Stored items from a collection
= = = =
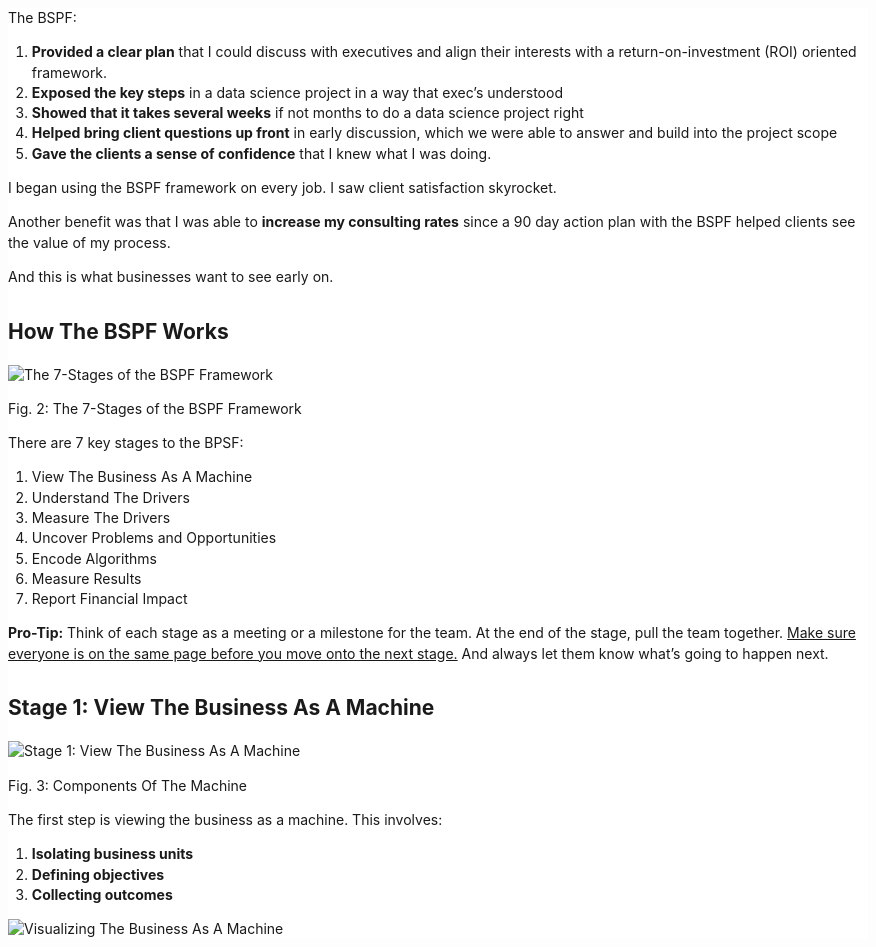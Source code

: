 The BSPF:

1. **Provided a clear plan** that I could discuss with executives and align their interests with a return-on-investment (ROI) oriented framework.
2. **Exposed the key steps** in a data science project in a way that exec’s understood
3. **Showed that it takes several weeks** if not months to do a data science project right
4. **Helped bring client questions up front** in early discussion, which we were able to answer and build into the project scope
5. **Gave the clients a sense of confidence** that I knew what I was doing.
 
I began using the BSPF framework on every job. I saw client satisfaction skyrocket. 

Another benefit was that I was able to **increase my consulting rates** since a 90 day action plan with the BSPF helped clients see the value of my process.

And this is what businesses want to see early on. 

<h2 class="text-center">
How The BSPF Works
</h2>

![The 7-Stages of the BSPF Framework](/assets/2018-06-19_BSPF/bspf_top.PNG)

<p class="text-center date">
Fig. 2: The 7-Stages of the BSPF Framework</p>

There are 7 key stages to the BPSF:

1. View The Business As A Machine
2. Understand The Drivers
3. Measure The Drivers
4. Uncover Problems and Opportunities
5. Encode Algorithms
6. Measure Results
7. Report Financial Impact

**Pro-Tip:** Think of each stage as a meeting or a milestone for the team. At the end of the stage, pull the team together. <u>Make sure everyone is on the same page before you move onto the next stage.</u> And always let them know what’s going to happen next. 

<h2 class="text-center">
Stage 1: View The Business As A Machine
</h2>

![Stage 1: View The Business As A Machine](/assets/2018-06-19_BSPF/business_components.png)

<p class="text-center date">
Fig. 3: Components Of The Machine
</p>

The first step is viewing the business as a machine. This involves:

1. **Isolating business units**
2. **Defining objectives**
3. **Collecting outcomes**

![Visualizing The Business As A Machine](/assets/2018-06-19_BSPF/business_machine.png)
= = = =
* [Task]: Each line in the entries above, starting at the line with "1. **Provided a" and ending at the line with "1. View The Business As A Machine", is to be printed exactly, and only those lines.

* [Reply]:
1. **Provided a clear plan** that I could discuss with executives and align their interests with a return-on-investment (ROI) oriented framework.
2. **Exposed the key steps** in a data science project in a way that exec’s understood
3. **Showed that it takes several weeks** if not months to do a data science project right
4. **Helped bring client questions up front** in early discussion, which we were able to answer and build into the project scope
5. **Gave the clients a sense of confidence** that I knew what I was doing.
 
I began using the BSPF framework on every job. I saw client satisfaction skyrocket. 

Another benefit was that I was able to **increase my consulting rates** since a 90 day action plan with the BSPF helped clients see the value of my process.

And this is what businesses want to see early on. 

<h2 class="text-center">
How The BSPF Works
</h2>

![The 7-Stages of the BSPF Framework](/assets/2018-06-19_BSPF/bspf_top.PNG)

<p class="text-center date">
Fig. 2: The 7-Stages of the BSPF Framework</p>

There are 7 key stages to the BPSF:

1. View The Business As A Machine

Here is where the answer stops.